ASSIGNED TASK:
Please repeat each line of the data exactly, with nothing left out.

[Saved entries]
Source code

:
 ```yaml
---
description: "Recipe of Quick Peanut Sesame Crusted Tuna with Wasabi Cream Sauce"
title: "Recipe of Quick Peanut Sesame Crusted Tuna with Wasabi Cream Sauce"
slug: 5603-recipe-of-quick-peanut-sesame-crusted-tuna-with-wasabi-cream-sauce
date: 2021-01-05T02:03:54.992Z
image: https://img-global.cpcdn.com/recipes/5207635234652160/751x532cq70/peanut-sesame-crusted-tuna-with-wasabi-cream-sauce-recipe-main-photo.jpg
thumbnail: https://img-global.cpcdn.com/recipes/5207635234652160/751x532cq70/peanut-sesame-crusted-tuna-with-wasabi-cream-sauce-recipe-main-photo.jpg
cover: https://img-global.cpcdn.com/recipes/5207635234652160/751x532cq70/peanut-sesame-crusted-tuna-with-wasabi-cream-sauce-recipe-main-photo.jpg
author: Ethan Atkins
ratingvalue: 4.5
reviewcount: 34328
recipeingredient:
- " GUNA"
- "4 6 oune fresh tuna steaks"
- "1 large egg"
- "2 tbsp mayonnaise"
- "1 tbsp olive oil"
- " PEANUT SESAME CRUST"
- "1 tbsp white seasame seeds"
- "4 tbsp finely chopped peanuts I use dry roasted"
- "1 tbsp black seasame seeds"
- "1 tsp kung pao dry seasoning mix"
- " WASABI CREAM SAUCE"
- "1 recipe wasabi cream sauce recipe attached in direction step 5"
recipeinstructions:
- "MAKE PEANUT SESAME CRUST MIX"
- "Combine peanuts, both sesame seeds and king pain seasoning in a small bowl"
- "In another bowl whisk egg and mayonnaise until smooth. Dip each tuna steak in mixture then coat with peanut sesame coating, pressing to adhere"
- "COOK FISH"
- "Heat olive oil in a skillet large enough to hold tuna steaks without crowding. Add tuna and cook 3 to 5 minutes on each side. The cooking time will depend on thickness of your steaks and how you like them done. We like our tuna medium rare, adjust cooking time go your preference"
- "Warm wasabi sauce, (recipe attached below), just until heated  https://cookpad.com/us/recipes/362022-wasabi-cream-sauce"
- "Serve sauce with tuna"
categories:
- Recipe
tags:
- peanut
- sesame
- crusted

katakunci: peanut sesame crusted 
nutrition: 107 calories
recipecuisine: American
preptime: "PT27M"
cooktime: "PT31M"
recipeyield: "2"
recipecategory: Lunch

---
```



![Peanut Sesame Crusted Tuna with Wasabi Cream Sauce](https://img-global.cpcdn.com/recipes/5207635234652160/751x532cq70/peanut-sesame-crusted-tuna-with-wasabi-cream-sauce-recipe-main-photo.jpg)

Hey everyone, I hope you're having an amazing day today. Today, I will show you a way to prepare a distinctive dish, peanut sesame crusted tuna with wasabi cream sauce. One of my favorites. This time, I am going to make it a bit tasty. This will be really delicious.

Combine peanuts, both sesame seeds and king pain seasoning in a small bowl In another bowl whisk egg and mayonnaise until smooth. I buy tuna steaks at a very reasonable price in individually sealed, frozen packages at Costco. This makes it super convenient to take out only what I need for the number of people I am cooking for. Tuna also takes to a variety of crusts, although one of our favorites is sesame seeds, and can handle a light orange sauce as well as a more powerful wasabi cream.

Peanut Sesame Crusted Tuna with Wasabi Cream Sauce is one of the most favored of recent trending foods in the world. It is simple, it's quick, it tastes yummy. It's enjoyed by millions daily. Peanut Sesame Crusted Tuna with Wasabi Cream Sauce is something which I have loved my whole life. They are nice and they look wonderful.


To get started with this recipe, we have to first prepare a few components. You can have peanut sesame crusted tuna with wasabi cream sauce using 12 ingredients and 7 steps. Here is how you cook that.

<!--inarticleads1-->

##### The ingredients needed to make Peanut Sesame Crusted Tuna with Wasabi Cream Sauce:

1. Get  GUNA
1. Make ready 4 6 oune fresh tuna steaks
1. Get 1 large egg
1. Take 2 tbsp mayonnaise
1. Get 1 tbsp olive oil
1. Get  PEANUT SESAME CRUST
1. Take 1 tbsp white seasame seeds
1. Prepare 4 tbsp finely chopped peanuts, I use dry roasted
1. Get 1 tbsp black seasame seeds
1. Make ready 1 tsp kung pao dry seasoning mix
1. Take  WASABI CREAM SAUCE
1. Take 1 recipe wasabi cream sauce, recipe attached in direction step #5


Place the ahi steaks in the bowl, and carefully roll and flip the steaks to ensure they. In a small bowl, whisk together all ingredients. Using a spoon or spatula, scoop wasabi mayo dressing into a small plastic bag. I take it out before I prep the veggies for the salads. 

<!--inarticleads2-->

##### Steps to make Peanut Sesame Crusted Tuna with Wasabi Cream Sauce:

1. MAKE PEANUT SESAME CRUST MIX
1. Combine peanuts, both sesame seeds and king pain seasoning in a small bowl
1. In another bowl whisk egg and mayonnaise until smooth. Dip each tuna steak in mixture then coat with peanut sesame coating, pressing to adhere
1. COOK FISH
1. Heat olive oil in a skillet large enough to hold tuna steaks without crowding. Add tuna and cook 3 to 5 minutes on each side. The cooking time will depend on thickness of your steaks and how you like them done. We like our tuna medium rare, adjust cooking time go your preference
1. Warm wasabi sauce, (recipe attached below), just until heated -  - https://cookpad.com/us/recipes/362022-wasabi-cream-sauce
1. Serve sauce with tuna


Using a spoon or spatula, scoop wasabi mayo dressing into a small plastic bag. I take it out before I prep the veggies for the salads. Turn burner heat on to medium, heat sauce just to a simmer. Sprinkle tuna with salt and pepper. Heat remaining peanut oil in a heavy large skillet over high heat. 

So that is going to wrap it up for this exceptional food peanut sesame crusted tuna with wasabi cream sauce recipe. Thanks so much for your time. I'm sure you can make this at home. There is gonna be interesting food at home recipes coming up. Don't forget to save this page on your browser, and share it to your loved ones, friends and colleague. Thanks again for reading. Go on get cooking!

OUTPUT OF THE EXERCISE:
Source code

:
 ```yaml
---
description: "Recipe of Quick Peanut Sesame Crusted Tuna with Wasabi Cream Sauce"
title: "Recipe of Quick Peanut Sesame Crusted Tuna with Wasabi Cream Sauce"
slug: 5603-recipe-of-quick-peanut-sesame-crusted-tuna-with-wasabi-cream-sauce
date: 2021-01-05T02:03:54.992Z
image: https://img-global.cpcdn.com/recipes/5207635234652160/751x532cq70/peanut-sesame-crusted-tuna-with-wasabi-cream-sauce-recipe-main-photo.jpg
thumbnail: https://img-global.cpcdn.com/recipes/5207635234652160/751x532cq70/peanut-sesame-crusted-tuna-with-wasabi-cream-sauce-recipe-main-photo.jpg
cover: https://img-global.cpcdn.com/recipes/5207635234652160/751x532cq70/peanut-sesame-crusted-tuna-with-wasabi-cream-sauce-recipe-main-photo.jpg
author: Ethan Atkins
ratingvalue: 4.5
reviewcount: 34328
recipeingredient:
- " GUNA"
- "4 6 oune fresh tuna steaks"
- "1 large egg"
- "2 tbsp mayonnaise"
- "1 tbsp olive oil"
- " PEANUT SESAME CRUST"
- "1 tbsp white seasame seeds"
- "4 tbsp finely chopped peanuts I use dry roasted"
- "1 tbsp black seasame seeds"
- "1 tsp kung pao dry seasoning mix"
- " WASABI CREAM SAUCE"
- "1 recipe wasabi cream sauce recipe attached in direction step 5"
recipeinstructions:
- "MAKE PEANUT SESAME CRUST MIX"
- "Combine peanuts, both sesame seeds and king pain seasoning in a small bowl"
- "In another bowl whisk egg and mayonnaise until smooth. Dip each tuna steak in mixture then coat with peanut sesame coating, pressing to adhere"
- "COOK FISH"
- "Heat olive oil in a skillet large enough to hold tuna steaks without crowding. Add tuna and cook 3 to 5 minutes on each side. The cooking time will depend on thickness of your steaks and how you like them done. We like our tuna medium rare, adjust cooking time go your preference"
- "Warm wasabi sauce, (recipe attached below), just until heated  https://cookpad.com/us/recipes/362022-wasabi-cream-sauce"
- "Serve sauce with tuna"
categories:
- Recipe
tags:
- peanut
- sesame
- crusted

katakunci: peanut sesame crusted 
nutrition: 107 calories
recipecuisine: American
preptime: "PT27M"
cooktime: "PT31M"
recipeyield: "2"
recipecategory: Lunch

---
```



![Peanut Sesame Crusted Tuna with Wasabi Cream Sauce](https://img-global.cpcdn.com/recipes/5207635234652160/751x532cq70/peanut-sesame-crusted-tuna-with-wasabi-cream-sauce-recipe-main-photo.jpg)

Hey everyone, I hope you're having an amazing day today. Today, I will show you a way to prepare a distinctive dish, peanut sesame crusted tuna with wasabi cream sauce. One of my favorites. This time, I am going to make it a bit tasty. This will be really delicious.

Combine peanuts, both sesame seeds and king pain seasoning in a small bowl In another bowl whisk egg and mayonnaise until smooth. I buy tuna steaks at a very reasonable price in individually sealed, frozen packages at Costco. This makes it super convenient to take out only what I need for the number of people I am cooking for. Tuna also takes to a variety of crusts, although one of our favorites is sesame seeds, and can handle a light orange sauce as well as a more powerful wasabi cream.

Peanut Sesame Crusted Tuna with Wasabi Cream Sauce is one of the most favored of recent trending foods in the world. It is simple, it's quick, it tastes yummy. It's enjoyed by millions daily. Peanut Sesame Crusted Tuna with Wasabi Cream Sauce is something which I have loved my whole life. They are nice and they look wonderful.


To get started with this recipe, we have to first prepare a few components. You can have peanut sesame crusted tuna with wasabi cream sauce using 12 ingredients and 7 steps. Here is how you cook that.

<!--inarticleads1-->

##### The ingredients needed to make Peanut Sesame Crusted Tuna with Wasabi Cream Sauce:

1. Get  GUNA
1. Make ready 4 6 oune fresh tuna steaks
1. Get 1 large egg
1. Take 2 tbsp mayonnaise
1. Get 1 tbsp olive oil
1. Get  PEANUT SESAME CRUST
1. Take 1 tbsp white seasame seeds
1. Prepare 4 tbsp finely chopped peanuts, I use dry roasted
1. Get 1 tbsp black seasame seeds
1. Make ready 1 tsp kung pao dry seasoning mix
1. Take  WASABI CREAM SAUCE
1. Take 1 recipe wasabi cream sauce, recipe attached in direction step #5


Place the ahi steaks in the bowl, and carefully roll and flip the steaks to ensure they. In a small bowl, whisk together all ingredients. Using a spoon or spatula, scoop wasabi mayo dressing into a small plastic bag. I take it out before I prep the veggies for the salads. 

<!--inarticleads2-->

##### Steps to make Peanut Sesame Crusted Tuna with Wasabi Cream Sauce:

1. MAKE PEANUT SESAME CRUST MIX
1. Combine peanuts, both sesame seeds and king pain seasoning in a small bowl
1. In another bowl whisk egg and mayonnaise until smooth. Dip each tuna steak in mixture then coat with peanut sesame coating, pressing to adhere
1. COOK FISH
1. Heat olive oil in a skillet large enough to hold tuna steaks without crowding. Add tuna and cook 3 to 5 minutes on each side. The cooking time will depend on thickness of your steaks and how you like them done. We like our tuna medium rare, adjust cooking time go your preference
1. Warm wasabi sauce, (recipe attached below), just until heated -  - https://cookpad.com/us/recipes/362022-wasabi-cream-sauce
1. Serve sauce with tuna


Using a spoon or spatula, scoop wasabi mayo dressing into a small plastic bag. I take it out before I prep the veggies for the salads. Turn burner heat on to medium, heat sauce just to a simmer. Sprinkle tuna with salt and pepper. Heat remaining peanut oil in a heavy large skillet over high heat. 

So that is going to wrap it up for this exceptional food peanut sesame crusted tuna with wasabi cream sauce recipe. Thanks so much for your time. I'm sure you can make this at home. There is gonna be interesting food at home recipes coming up. Don't forget to save this page on your browser, and share it to your loved ones, friends and colleague. Thanks again for reading. Go on get cooking!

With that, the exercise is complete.